# Duck stamp price increase



## texasred (Jan 29, 2012)

Looks like they may raise the price from $15 to $25.
I believe its time to raise the price on it.
Many things have gone up in price, while the federal waterfowl stamp has stayed the same.

http://www.ducks.org/conservation/p...increase-reported-out-of-senate-epw-committee


----------



## WillowyndRanch (Apr 3, 2012)

:-X


----------



## texasred (Jan 29, 2012)

I think it may make a newcomer balk a little bit, but die hard duck hunters won't think twice about a extra $10.
Yes to keep all programs going we need new people interested in carrying on the torch, just as we do with upland hunting.

The annual federal duck stamp had a face value of $1 in 1934, jumped to $2 in 1949, and to $3 in 1959. In 1972 the price increased to $5, then up to $7.50 in 1979, $10 in 1987, $12.50 in 1989 and to $15 in 1991. For every $15 stamp sold, the federal government retains $14.70 for wetlands acquisition and conservation, so very little gets lost in the system for overhead.
As you can see its been over 20 years since the last increase. I don't know anything I can buy today for the same price I bought it 20 years ago.
Wetlands are important to waterfowl, and so they should be important to people that enjoy hunting them. 
I'm not a big government, or big tax person.
But I do see the need for the ones that enjoy the hunt, to help support it.


----------



## R E McCraith (Nov 24, 2011)

Go with Tex on this - I buy 2 every year - 1 i sign & 1 save - they R works of art !!!!! with the price of steel shot ? who cares ? - those of us that shoot waterfoul - still a bargain because it goes back 2 protect what we love - DU plate on the truck LOL - I'm biased !!!!!!!


----------



## R E McCraith (Nov 24, 2011)

Walk it - LIKE U TALK IT !!!!!!!!!!


----------



## texasred (Jan 29, 2012)

You know I can track you down with that plate number.







Just joking.


----------



## v-john (Jan 27, 2013)

There are some things I dont mind an increase too much. Stamps, licenses etc that go to a good cause I have zero problems buying. Shoot, at 25 bucks, if you break down the hours of enjoyment that a hunting license provides me and the dogs, it's literally cents per hour. Not too many forms of entertainment out there that can boast that.
I went to a Quail Forever banquet this past weekend, had a great time, spent some money on contests I didnt win, but knew it was going to a good cause and I'm totally cool with that. They do good work and can use your support, whatever organization you decide to support.


----------



## sniper john (Jun 17, 2010)

Someone enters a Bill for a price increase almost every session. Unfortunately there is always something that kills it. Be it a loan addition, wording that allows the funds to be used for other reasons than waterfowl, multi year increases, importation of polar bear trophys, protections for lead ammunition, etc. Every time the bill gets subjected to so much political wrangling that the bill never makes it through. I support it as DU presents it, but we really need to read the actual bill to find what they are not telling us, and make sure there are no amendments attached to it that are not are in our best interest. 
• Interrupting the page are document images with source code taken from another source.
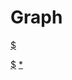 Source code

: # Graph

<div id="graph"></div>

[$](https://cdn.jsdelivr.net/npm/d3@5.16.0/dist/d3.min.js)

[$](https://cdn.jsdelivr.net/gh/akrisrn/v-no-page-component@0.1.2/dist/scripts/graph.js)
[*](https://cdn.jsdelivr.net/gh/akrisrn/v-no-page-component@0.1.2/dist/styles/graph.css)
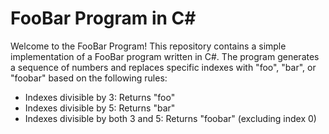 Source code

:# FooBar Program in C#
Welcome to the FooBar Program! This repository contains a simple implementation of a FooBar program written in C#. The program generates a sequence of numbers and replaces specific indexes with "foo", "bar", or "foobar" based on the following rules:

- Indexes divisible by 3: Returns "foo"
- Indexes divisible by 5: Returns "bar"
- Indexes divisible by both 3 and 5: Returns "foobar" (excluding index 0)
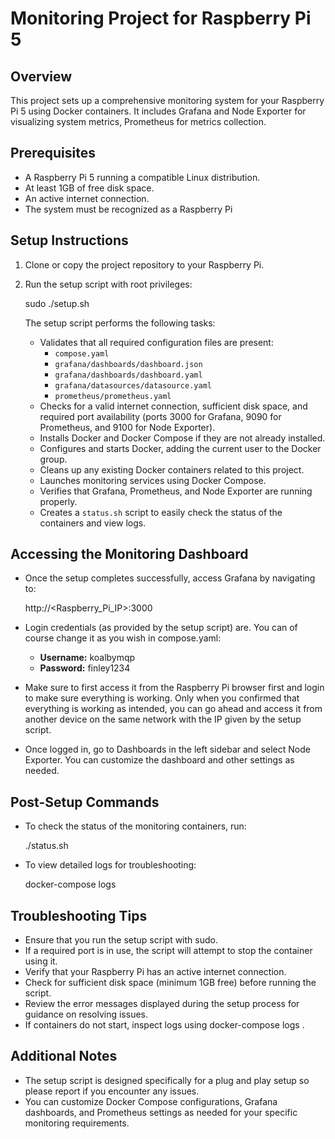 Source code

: # Monitoring Project for Raspberry Pi 5

## Overview
This project sets up a comprehensive monitoring system for your Raspberry Pi 5 using Docker containers. It includes Grafana and Node Exporter for visualizing system metrics, Prometheus for metrics collection.

## Prerequisites
- A Raspberry Pi 5 running a compatible Linux distribution.
- At least 1GB of free disk space.
- An active internet connection.
- The system must be recognized as a Raspberry Pi 

## Setup Instructions
1. Clone or copy the project repository to your Raspberry Pi.
2. Run the setup script with root privileges:

   sudo ./setup.sh

   The setup script performs the following tasks:
   - Validates that all required configuration files are present:
     - `compose.yaml`
     - `grafana/dashboards/dashboard.json`
     - `grafana/dashboards/dashboard.yaml`
     - `grafana/datasources/datasource.yaml`
     - `prometheus/prometheus.yaml`
   - Checks for a valid internet connection, sufficient disk space, and required port availability (ports 3000 for Grafana, 9090 for Prometheus, and 9100 for Node Exporter).
   - Installs Docker and Docker Compose if they are not already installed.
   - Configures and starts Docker, adding the current user to the Docker group.
   - Cleans up any existing Docker containers related to this project.
   - Launches monitoring services using Docker Compose.
   - Verifies that Grafana, Prometheus, and Node Exporter are running properly.
   - Creates a `status.sh` script to easily check the status of the containers and view logs.

## Accessing the Monitoring Dashboard
- Once the setup completes successfully, access Grafana by navigating to:

  http://<Raspberry_Pi_IP>:3000

- Login credentials (as provided by the setup script) are. You can of course change it as you wish in compose.yaml:
  - **Username:** koalbymqp
  - **Password:** finley1234

- Make sure to first access it from the Raspberry Pi browser first and login to make sure everything is working. Only when you confirmed that everything is working as intended, you can go ahead and access it from another device on the same network with the IP given by the setup script.

- Once logged in, go to Dashboards in the left sidebar and select Node Exporter. You can customize the dashboard and other settings as needed.

## Post-Setup Commands
- To check the status of the monitoring containers, run:

  ./status.sh

- To view detailed logs for troubleshooting:

  docker-compose logs

## Troubleshooting Tips
- Ensure that you run the setup script with sudo.
- If a required port is in use, the script will attempt to stop the container using it.
- Verify that your Raspberry Pi has an active internet connection.
- Check for sufficient disk space (minimum 1GB free) before running the script.
- Review the error messages displayed during the setup process for guidance on resolving issues.
- If containers do not start, inspect logs using docker-compose logs <service>.

## Additional Notes
- The setup script is designed specifically for a plug and play setup so please report if you encounter any issues.
- You can customize Docker Compose configurations, Grafana dashboards, and Prometheus settings as needed for your specific monitoring requirements.
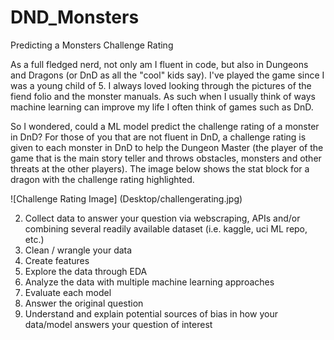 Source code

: # DND_Monsters
Predicting a Monsters Challenge Rating

As a full fledged nerd, not only am I fluent in code, but also in Dungeons and 
Dragons (or DnD as all the "cool" kids say). I've played the game since I was
a young child of 5. I always loved looking through the pictures of the fiend 
folio and the monster manuals. As such when I usually think of ways machine 
learning can improve my life I often think of games such as DnD.

So I wondered, could a ML model predict the challenge rating of a monster in 
DnD? For those of you that are not fluent in DnD, a challenge rating is given
to each monster in DnD to help the Dungeon Master (the player of the game that 
is the main story teller and throws obstacles, monsters and other threats at the
other players). The image below shows the stat block for a dragon with the
challenge rating highlighted.

![Challenge Rating Image]
(Desktop/challengerating.jpg)

2. Collect data to answer your question via webscraping, APIs and/or combining
   several readily available dataset (i.e. kaggle, uci ML repo, etc.)
3. Clean / wrangle your data
4. Create features
5. Explore the data through EDA
6. Analyze the data with multiple machine learning approaches
7. Evaluate each model
8. Answer the original question
9. Understand and explain potential sources of bias in how your data/model
   answers your question of interest
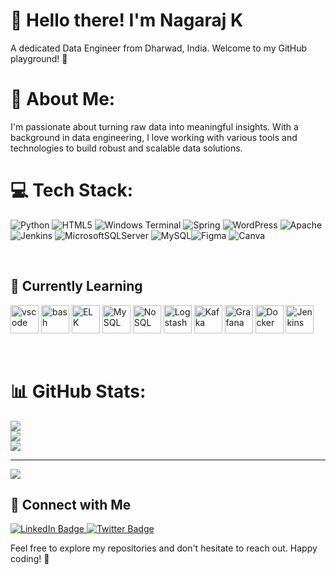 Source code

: 
<!-- Introduction Section -->
<h1 align="left">👋 Hello there! I'm Nagaraj K</h1>
<p align="left">A dedicated Data Engineer from Dharwad, India. Welcome to my GitHub playground! 🚀</p>





# 💫 About Me:
I'm passionate about turning raw data into meaningful insights. With a background in data engineering, I love working with various tools and technologies to build robust and scalable data solutions.


# 💻 Tech Stack:
![Python](https://img.shields.io/badge/python-3670A0?style=for-the-badge&logo=python&logoColor=ffdd54) ![HTML5](https://img.shields.io/badge/html5-%23E34F26.svg?style=for-the-badge&logo=html5&logoColor=white) ![Windows Terminal](https://img.shields.io/badge/Windows%20Terminal-%234D4D4D.svg?style=for-the-badge&logo=windows-terminal&logoColor=white) ![Spring](https://img.shields.io/badge/spring-%236DB33F.svg?style=for-the-badge&logo=spring&logoColor=white) ![WordPress](https://img.shields.io/badge/WordPress-%23117AC9.svg?style=for-the-badge&logo=WordPress&logoColor=white) ![Apache](https://img.shields.io/badge/apache-%23D42029.svg?style=for-the-badge&logo=apache&logoColor=white) ![Jenkins](https://img.shields.io/badge/jenkins-%232C5263.svg?style=for-the-badge&logo=jenkins&logoColor=white) ![MicrosoftSQLServer](https://img.shields.io/badge/Microsoft%20SQL%20Server-CC2927?style=for-the-badge&logo=microsoft%20sql%20server&logoColor=white) ![MySQL](https://img.shields.io/badge/mysql-%2300000f.svg?style=for-the-badge&logo=mysql&logoColor=white)![Figma](https://img.shields.io/badge/figma-%23F24E1E.svg?style=for-the-badge&logo=figma&logoColor=white) ![Canva](https://img.shields.io/badge/Canva-%2300C4CC.svg?style=for-the-badge&logo=Canva&logoColor=white)




<br/>

<!-- Learning Section -->
<h2 align="left">🌱 Currently Learning</h2>
<p align="left">
  <img src="https://cdn.jsdelivr.net/gh/devicons/devicon/icons/vscode/vscode-original.svg" alt="vscode" width="45" height="45"/>
  <img src="https://cdn.jsdelivr.net/gh/devicons/devicon/icons/bash/bash-original.svg" alt="bash" width="45" height="45"/>
  <img src="https://cdn.jsdelivr.net/gh/devicons/devicon/icons/elasticsearch/elasticsearch-original.svg" alt="ELK" width="45" height="45"/>
  <img src="https://cdn.jsdelivr.net/gh/devicons/devicon/icons/mysql/mysql-original.svg" alt="MySQL" width="45" height="45"/>
  <img src="https://cdn.jsdelivr.net/gh/devicons/devicon/icons/mongodb/mongodb-original.svg" alt="NoSQL" width="45" height="45"/>
  <img src="https://cdn.jsdelivr.net/gh/devicons/devicon/icons/logstash/logstash-original.svg" alt="Logstash" width="45" height="45"/>
  <img src="https://cdn.jsdelivr.net/gh/devicons/devicon/icons/apachekafka/apachekafka-original.svg" alt="Kafka" width="45" height="45"/>
  <img src="https://cdn.jsdelivr.net/gh/devicons/devicon/icons/grafana/grafana-original.svg" alt="Grafana" width="45" height="45"/>
  <img src="https://cdn.jsdelivr.net/gh/devicons/devicon/icons/docker/docker-original.svg" alt="Docker" width="45" height="45"/>
  <img src="https://cdn.jsdelivr.net/gh/devicons/devicon/icons/jenkins/jenkins-original.svg" alt="Jenkins" width="45" height="45"/>
</p>

<br/>

# 📊 GitHub Stats:
![](https://github-readme-stats.vercel.app/api?username=im-nagaraj&theme=dark&hide_border=false&include_all_commits=true&count_private=true)<br/>
![](https://github-readme-streak-stats.herokuapp.com/?user=im-nagaraj&theme=dark&hide_border=false)<br/>
![](https://github-readme-stats.vercel.app/api/top-langs/?username=im-nagaraj&theme=dark&hide_border=false&include_all_commits=true&count_private=true&layout=compact)

---
[![](https://visitcount.itsvg.in/api?id=im-nagaraj&icon=0&color=0)](https://visitcount.itsvg.in)

<!-- Proudly created with GPRM ( https://gprm.itsvg.in ) -->


<!-- Connect Section -->
<h2 align="left">🤝 Connect with Me</h2>
<p align="left">
  <a href="your-linkedin-profile">
    <img src="https://img.shields.io/badge/LinkedIn-%230A66C2.svg?&style=for-the-badge&logo=linkedin&logoColor=white" alt="LinkedIn Badge">
  </a>
  <a href="your-twitter-profile">
    <img src="https://img.shields.io/badge/Twitter-%231DA1F2.svg?&style=for-the-badge&logo=twitter&logoColor=white" alt="Twitter Badge">
  </a>
</p>




<!-- Footer Section -->
<p align="left">Feel free to explore my repositories and don't hesitate to reach out. Happy coding! 🚀</p>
It has only been reported out of committee, so it has a long ways to go. 
https://www.govtrack.us/congress/bills/113/s1865#overview


----------



## texasred (Jan 29, 2012)

We always have to keep a eye on those sly politicians.
Wouldn't want it to take the same turn that the sporting goods tax did.


----------



## sniper john (Jun 17, 2010)

The summary below was written by the Congressional Research Service, which is a nonpartisan division of the Library of Congress.

12/19/2013--Introduced.
Migratory Bird Habitat Investment and Enhancement Act - Amends the Migratory Bird Hunting and Conservation Stamp Act to allow the Secretary of the Interior, for each 5-year period beginning in 2014, to set the amount to be collected for each Federal Migratory Bird Hunting and Conservation Stamp sold under the Act. Limits such amount to $25 for the initial 5-year period and to $30 for the subsequent 5-year period.
Requires the United States Postal Service (USPS) and the Department of the Interior, or any other agent approved by the Department to collect the amount established for each Stamp sold for a hunting year if the Secretary determines, at any time before February 1 of a calendar year, that all amounts in the Migratory Bird Conservation Fund have been obligated for expenditure.
Permits the Secretary, in consultation with the Migratory Bird Conservation Commission, to waive requirements under the Act relating to the prohibition on the taking of migratory waterfowl with respect to certain individuals as determined to be appropriate.


----------



## sniper john (Jun 17, 2010)

Here is a better article. The article is for the earlier failed version of the bill, but the current bill, S. 1865: Migratory Bird Habitat Investment and Enhancement Act is just a re-introduction of the bill S. 2156 that was introduced last session. It is not a $25 increase. It is a guaranteed increase every 5 years. It would allow the Secretary of the Interior to consult with the Migratory Bird Commission and set Duck Stamp prices every five years. $25 initially, then 5 years later to $30, then there is no set limit on the increase amount every 5 years after that. The Secretary of the Interior will also be able to issue subsistence exemptions to some groups. 

http://www.akbizmag.com/Alaska-Busi...eeks-to-Rebuild-Effective-Duck-Stamp-Program/


----------



## texasred (Jan 29, 2012)

Earlier I was trying to find the original wording of the first laws from 1934 - 1991. I got sidetracked before finding them.


----------



## texasred (Jan 29, 2012)

Yes I did know, and read about the increase after 5 years.
And guess it will be the same as before. They will just keep adding to it, and then it doesn't pass.
I still do believe the stamp price should be raised at this time. If they would cut out all the politics involved and make a one time increase, it might have a chance.


----------